BEGIN RECORDS FOR THE EXERCISE

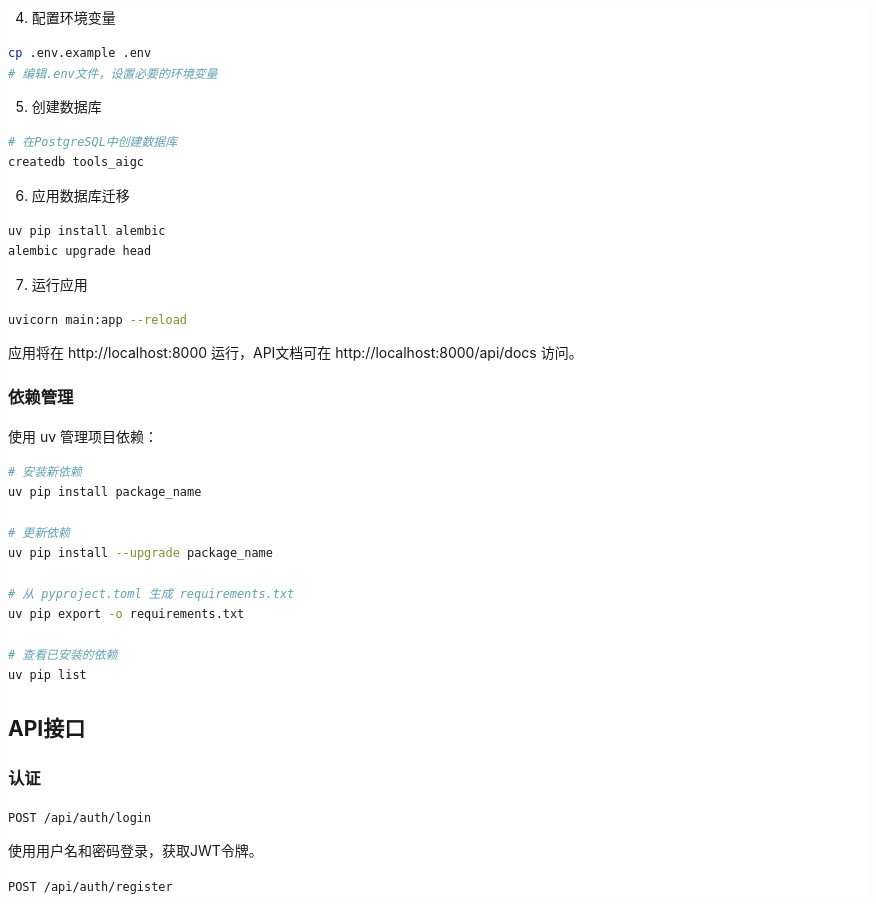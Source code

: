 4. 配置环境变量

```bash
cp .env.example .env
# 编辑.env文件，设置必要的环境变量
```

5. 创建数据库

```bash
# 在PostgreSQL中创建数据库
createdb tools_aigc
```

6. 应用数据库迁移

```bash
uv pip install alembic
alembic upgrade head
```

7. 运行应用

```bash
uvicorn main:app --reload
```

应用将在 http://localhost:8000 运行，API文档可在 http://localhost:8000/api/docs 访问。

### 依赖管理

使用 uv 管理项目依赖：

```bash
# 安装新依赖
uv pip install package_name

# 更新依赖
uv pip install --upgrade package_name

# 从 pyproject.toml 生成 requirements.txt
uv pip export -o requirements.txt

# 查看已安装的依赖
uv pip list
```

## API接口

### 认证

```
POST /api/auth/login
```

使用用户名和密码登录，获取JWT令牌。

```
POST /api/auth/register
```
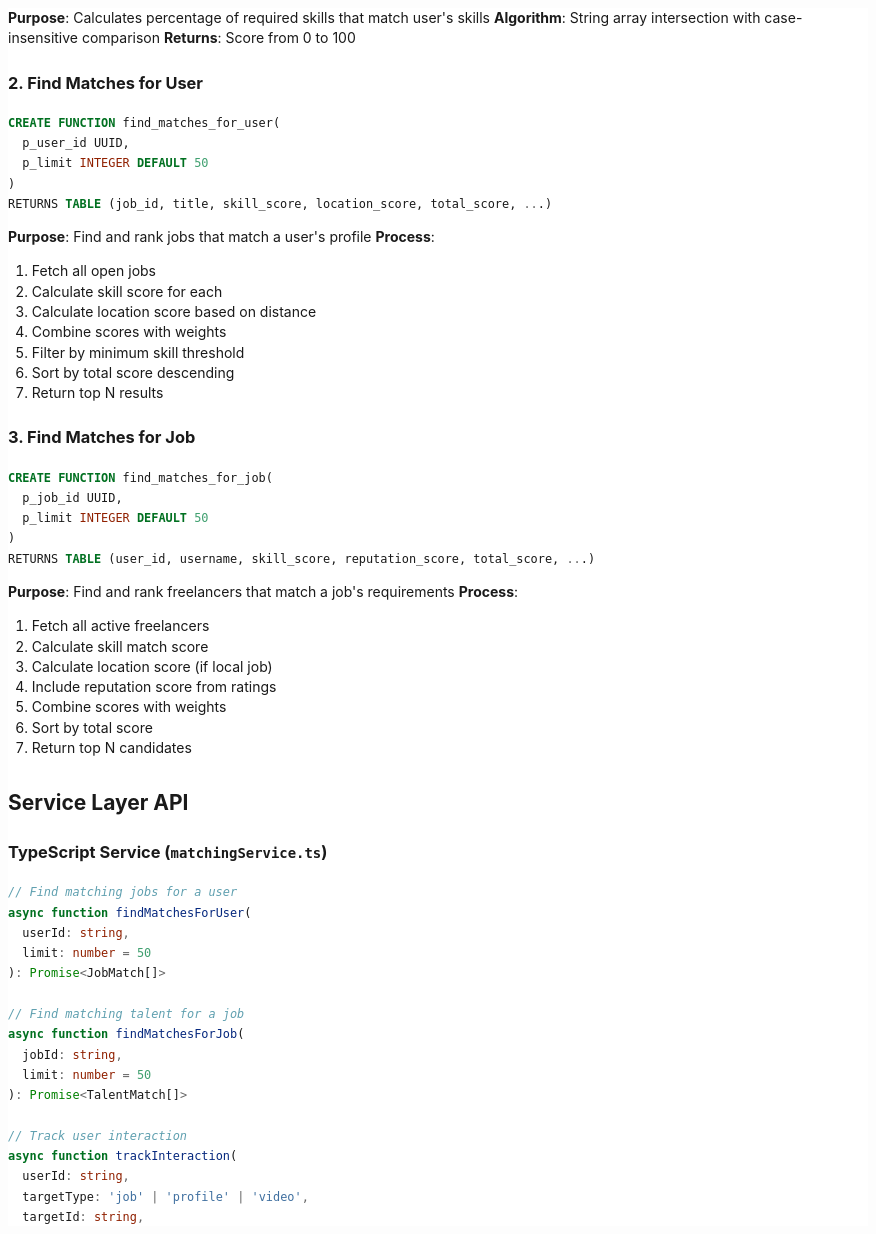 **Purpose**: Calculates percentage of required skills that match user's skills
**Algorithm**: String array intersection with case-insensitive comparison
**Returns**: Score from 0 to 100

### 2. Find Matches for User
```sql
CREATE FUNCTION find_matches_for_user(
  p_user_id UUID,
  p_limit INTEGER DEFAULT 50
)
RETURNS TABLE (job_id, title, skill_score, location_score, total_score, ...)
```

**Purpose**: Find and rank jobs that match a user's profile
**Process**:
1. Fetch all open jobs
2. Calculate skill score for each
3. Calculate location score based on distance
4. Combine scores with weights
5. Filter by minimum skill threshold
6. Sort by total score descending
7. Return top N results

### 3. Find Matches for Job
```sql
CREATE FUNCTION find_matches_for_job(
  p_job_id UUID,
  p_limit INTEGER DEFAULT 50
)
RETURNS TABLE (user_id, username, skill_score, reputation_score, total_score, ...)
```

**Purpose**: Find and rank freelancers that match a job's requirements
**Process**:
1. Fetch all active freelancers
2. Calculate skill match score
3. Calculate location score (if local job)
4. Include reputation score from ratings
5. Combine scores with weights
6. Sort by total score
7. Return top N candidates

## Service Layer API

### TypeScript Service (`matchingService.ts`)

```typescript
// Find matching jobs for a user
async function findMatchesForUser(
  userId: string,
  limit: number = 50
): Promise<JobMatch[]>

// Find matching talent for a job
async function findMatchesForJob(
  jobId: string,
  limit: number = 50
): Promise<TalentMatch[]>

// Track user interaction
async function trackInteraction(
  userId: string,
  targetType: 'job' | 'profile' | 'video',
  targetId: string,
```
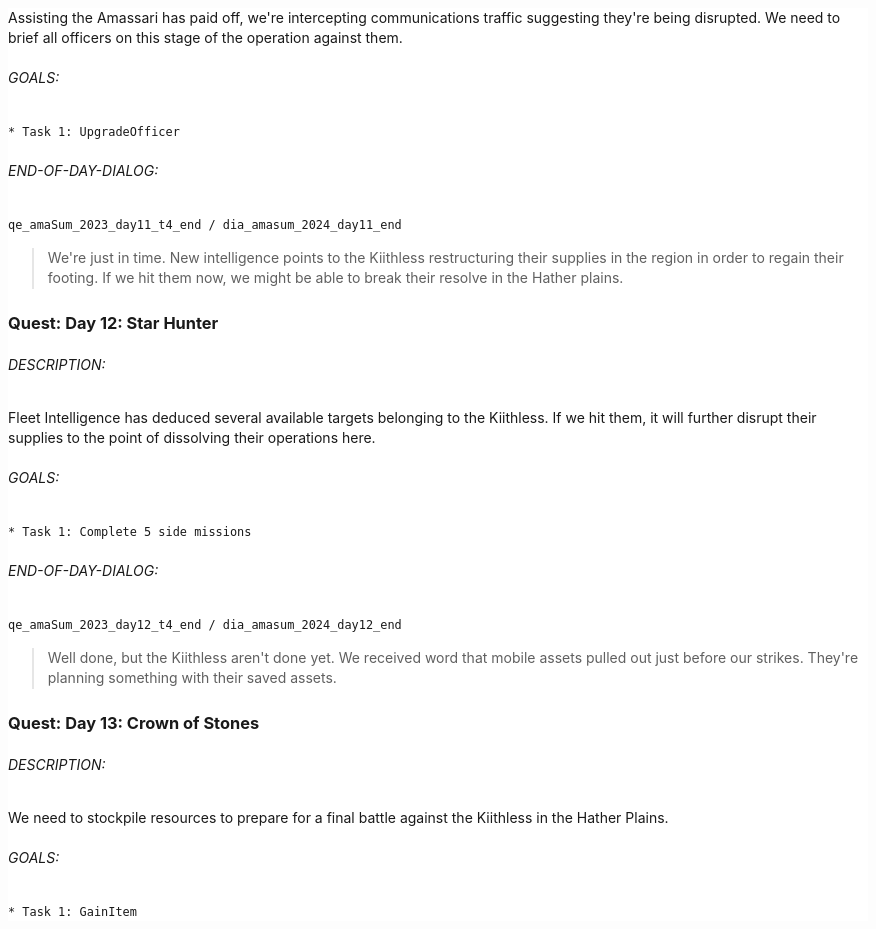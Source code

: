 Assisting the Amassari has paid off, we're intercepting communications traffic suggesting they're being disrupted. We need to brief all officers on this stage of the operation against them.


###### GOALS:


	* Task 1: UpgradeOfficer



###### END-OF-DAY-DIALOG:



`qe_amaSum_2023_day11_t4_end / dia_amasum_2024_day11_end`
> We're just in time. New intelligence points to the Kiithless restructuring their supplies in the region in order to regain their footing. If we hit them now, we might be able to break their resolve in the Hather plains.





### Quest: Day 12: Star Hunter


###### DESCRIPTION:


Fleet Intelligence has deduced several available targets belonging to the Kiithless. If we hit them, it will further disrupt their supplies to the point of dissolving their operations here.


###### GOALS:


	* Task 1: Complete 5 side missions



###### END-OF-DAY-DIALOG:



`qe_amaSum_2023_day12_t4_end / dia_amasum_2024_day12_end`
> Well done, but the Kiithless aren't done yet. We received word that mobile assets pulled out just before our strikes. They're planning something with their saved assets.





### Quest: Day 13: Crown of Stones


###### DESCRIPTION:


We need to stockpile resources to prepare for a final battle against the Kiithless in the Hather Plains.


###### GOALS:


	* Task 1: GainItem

END RECORDS FOR THE EXERCISE

State the number of lines above that hold the string "freelancers", with nothing added.

ANSWER BOX: 2